Any person, who stores or possesses pornographic material in any form involving a child, but fails to delete or destroy or report the same to the designated authority, as may be prescribed, with an intention to share or transmit child pornography –

Fine of not less than Rs 5,000; in the event of second of subsequent offence, fine not less than Rs 10,000.

Any person, who stores or possesses pornographic material in any form involving a child for transmitting or propagating in any manner at any time except for the purpose of reporting, as may be prescribed, or for use as evidence in court-

imprisonment of either up to three years of imprisonment, or with fine, or both.

Any person, who stores or possesses pornographic material in any form involving a child for commercial purpose shall be punished on the first conviction-

Not less than three years of imprisonment which may extend to five years; or with fine or with both. Second or subsequent conviction: not less than five years and upto seven years and also fine.

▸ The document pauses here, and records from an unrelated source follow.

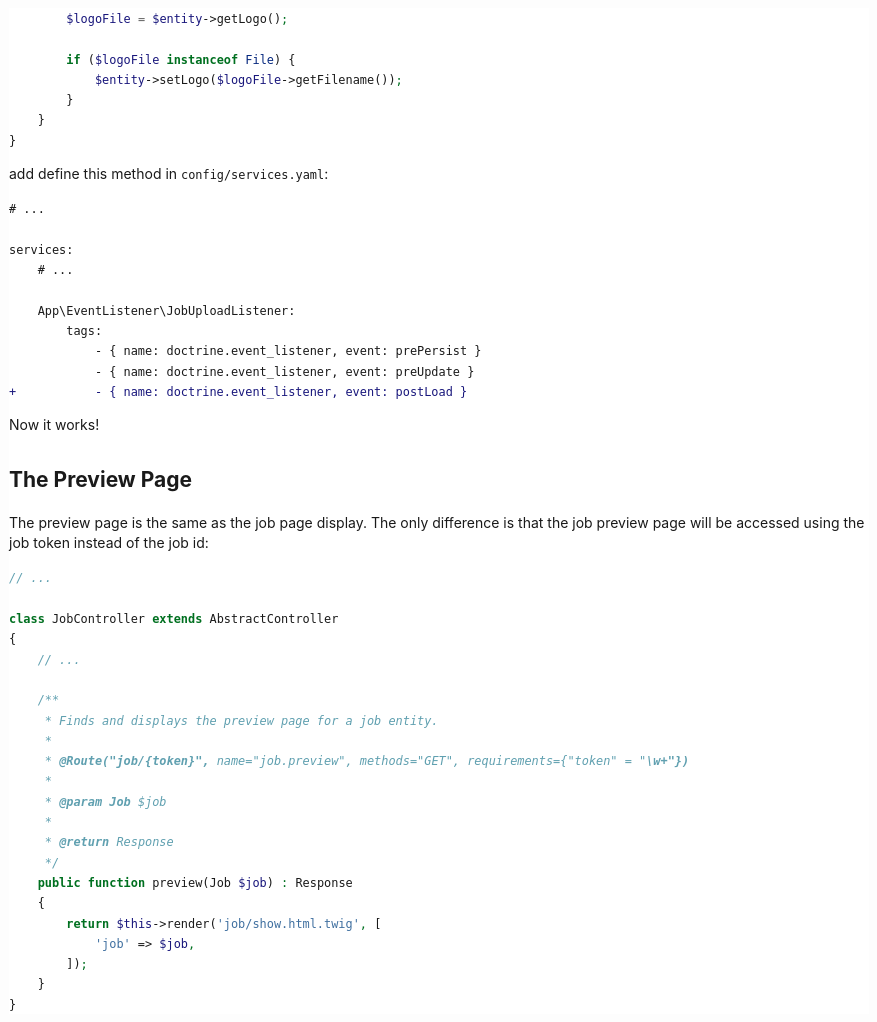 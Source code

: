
 ```php
        $logoFile = $entity->getLogo();
        
        if ($logoFile instanceof File) {
            $entity->setLogo($logoFile->getFilename());
        }
    }
}
```

add define this method in `config/services.yaml`:
```diff
# ...

services:
    # ...

    App\EventListener\JobUploadListener:
        tags:
            - { name: doctrine.event_listener, event: prePersist }
            - { name: doctrine.event_listener, event: preUpdate }
+           - { name: doctrine.event_listener, event: postLoad }
```

Now it works!

## The Preview Page

The preview page is the same as the job page display. The only difference is that the job preview page will be accessed using the job token instead of the job id:

```php
// ...

class JobController extends AbstractController
{
    // ...

    /**
     * Finds and displays the preview page for a job entity.
     *
     * @Route("job/{token}", name="job.preview", methods="GET", requirements={"token" = "\w+"})
     *
     * @param Job $job
     *
     * @return Response
     */
    public function preview(Job $job) : Response
    {
        return $this->render('job/show.html.twig', [
            'job' => $job,
        ]);
    }
}
```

As per the data collected by Save the Children, India it has shown that recently, the new child protection legislation like the Protection of Children Against Sexual Offences Act (2012) has given more teeth to fighting child rights violation.

The number of cases registered for child abuse are 36022 in 2016, under the POSCO Act. Sexual offences and kidnapping account for 81% of the crimes against the minor as preventive measures designed to ward off strangers (installing CCTV cameras and providing self-defense training) will be ineffective, as children do not know how to ward off unwanted sexual advances from their known relatives, acquaintances or workplace seniors they trust.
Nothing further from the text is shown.